Data records:

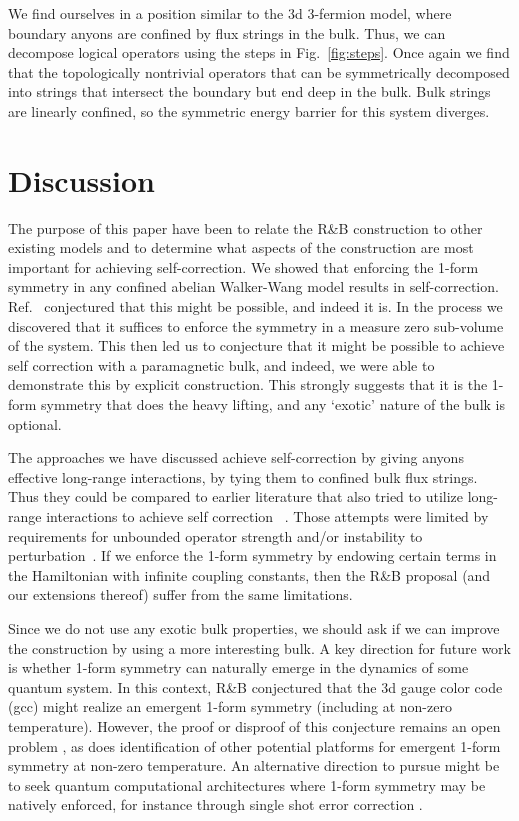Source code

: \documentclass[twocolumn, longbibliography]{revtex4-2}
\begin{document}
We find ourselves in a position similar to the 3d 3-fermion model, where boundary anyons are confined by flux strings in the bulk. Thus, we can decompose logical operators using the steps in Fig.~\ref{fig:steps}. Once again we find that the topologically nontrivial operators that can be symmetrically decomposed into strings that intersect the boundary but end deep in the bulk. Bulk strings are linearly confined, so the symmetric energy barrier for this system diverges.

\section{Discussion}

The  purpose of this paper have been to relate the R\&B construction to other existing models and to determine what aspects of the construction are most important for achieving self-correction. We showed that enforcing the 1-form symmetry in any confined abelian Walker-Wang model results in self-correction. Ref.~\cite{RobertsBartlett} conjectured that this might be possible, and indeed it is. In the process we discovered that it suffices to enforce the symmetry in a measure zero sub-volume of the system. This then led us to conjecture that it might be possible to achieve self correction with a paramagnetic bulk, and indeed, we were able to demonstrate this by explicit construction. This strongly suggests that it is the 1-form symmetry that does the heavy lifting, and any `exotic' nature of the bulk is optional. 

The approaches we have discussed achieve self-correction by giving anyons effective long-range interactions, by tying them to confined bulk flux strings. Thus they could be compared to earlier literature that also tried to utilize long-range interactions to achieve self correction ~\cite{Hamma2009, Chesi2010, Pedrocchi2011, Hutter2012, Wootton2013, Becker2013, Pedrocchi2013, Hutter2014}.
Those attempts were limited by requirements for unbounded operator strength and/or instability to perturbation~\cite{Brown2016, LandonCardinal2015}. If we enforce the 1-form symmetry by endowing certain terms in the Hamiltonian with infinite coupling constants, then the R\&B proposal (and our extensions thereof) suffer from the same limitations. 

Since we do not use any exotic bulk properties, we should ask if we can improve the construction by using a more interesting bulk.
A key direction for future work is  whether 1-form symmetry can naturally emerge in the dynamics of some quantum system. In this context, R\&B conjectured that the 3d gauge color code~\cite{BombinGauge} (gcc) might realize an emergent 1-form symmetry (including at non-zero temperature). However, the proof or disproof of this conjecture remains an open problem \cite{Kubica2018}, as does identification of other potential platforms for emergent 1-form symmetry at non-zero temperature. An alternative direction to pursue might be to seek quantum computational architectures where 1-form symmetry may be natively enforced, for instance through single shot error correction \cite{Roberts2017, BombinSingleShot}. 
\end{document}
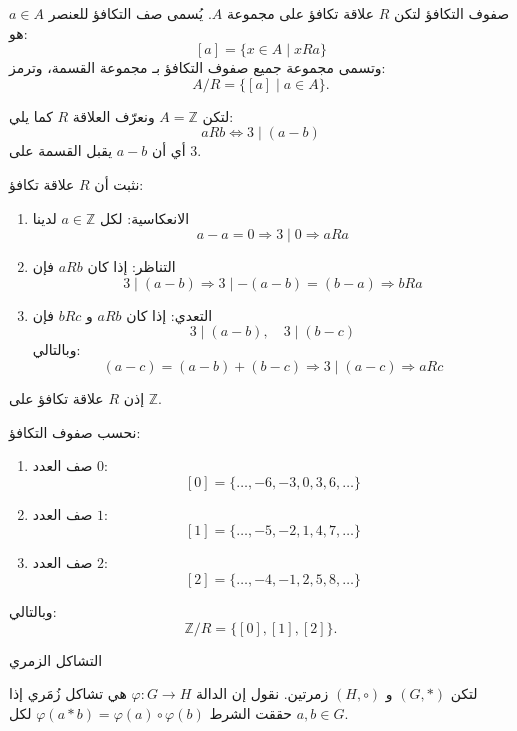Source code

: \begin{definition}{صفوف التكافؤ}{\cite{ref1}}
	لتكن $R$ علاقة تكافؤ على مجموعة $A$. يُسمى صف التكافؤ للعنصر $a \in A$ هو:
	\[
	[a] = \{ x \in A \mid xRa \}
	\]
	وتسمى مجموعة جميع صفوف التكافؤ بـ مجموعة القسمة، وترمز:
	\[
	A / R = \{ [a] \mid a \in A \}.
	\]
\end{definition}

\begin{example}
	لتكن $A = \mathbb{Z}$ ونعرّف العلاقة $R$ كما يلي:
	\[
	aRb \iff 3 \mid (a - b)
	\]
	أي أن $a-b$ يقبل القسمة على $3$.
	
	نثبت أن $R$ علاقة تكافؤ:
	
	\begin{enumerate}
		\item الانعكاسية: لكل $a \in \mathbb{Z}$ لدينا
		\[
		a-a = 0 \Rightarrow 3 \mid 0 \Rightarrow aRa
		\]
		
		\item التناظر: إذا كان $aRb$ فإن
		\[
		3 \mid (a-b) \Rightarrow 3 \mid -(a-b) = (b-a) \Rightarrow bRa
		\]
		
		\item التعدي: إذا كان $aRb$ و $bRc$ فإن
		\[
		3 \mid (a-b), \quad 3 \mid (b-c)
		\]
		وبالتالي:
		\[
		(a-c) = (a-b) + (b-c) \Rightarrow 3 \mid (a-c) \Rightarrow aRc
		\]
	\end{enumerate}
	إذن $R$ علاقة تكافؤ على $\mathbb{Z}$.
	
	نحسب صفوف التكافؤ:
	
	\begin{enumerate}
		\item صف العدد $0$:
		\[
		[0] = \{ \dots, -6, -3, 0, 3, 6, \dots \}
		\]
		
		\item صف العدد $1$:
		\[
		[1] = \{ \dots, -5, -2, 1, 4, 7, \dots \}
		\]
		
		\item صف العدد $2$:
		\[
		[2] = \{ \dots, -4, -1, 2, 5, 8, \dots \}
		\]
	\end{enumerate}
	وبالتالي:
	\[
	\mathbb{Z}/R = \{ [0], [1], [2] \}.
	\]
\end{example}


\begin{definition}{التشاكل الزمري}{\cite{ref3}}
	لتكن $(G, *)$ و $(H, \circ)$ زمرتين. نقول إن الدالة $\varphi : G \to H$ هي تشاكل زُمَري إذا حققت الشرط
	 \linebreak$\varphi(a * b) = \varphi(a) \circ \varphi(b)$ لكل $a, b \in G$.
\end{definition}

Aim of the task: Copy every line from the records above that contains the string "flux".

Result:
We find ourselves in a position similar to the 3d 3-fermion model, where boundary anyons are confined by flux strings in the bulk. Thus, we can decompose logical operators using the steps in Fig.~\ref{fig:steps}. Once again we find that the topologically nontrivial operators that can be symmetrically decomposed into strings that intersect the boundary but end deep in the bulk. Bulk strings are linearly confined, so the symmetric energy barrier for this system diverges.
The approaches we have discussed achieve self-correction by giving anyons effective long-range interactions, by tying them to confined bulk flux strings. Thus they could be compared to earlier literature that also tried to utilize long-range interactions to achieve self correction ~\cite{Hamma2009, Chesi2010, Pedrocchi2011, Hutter2012, Wootton2013, Becker2013, Pedrocchi2013, Hutter2014}.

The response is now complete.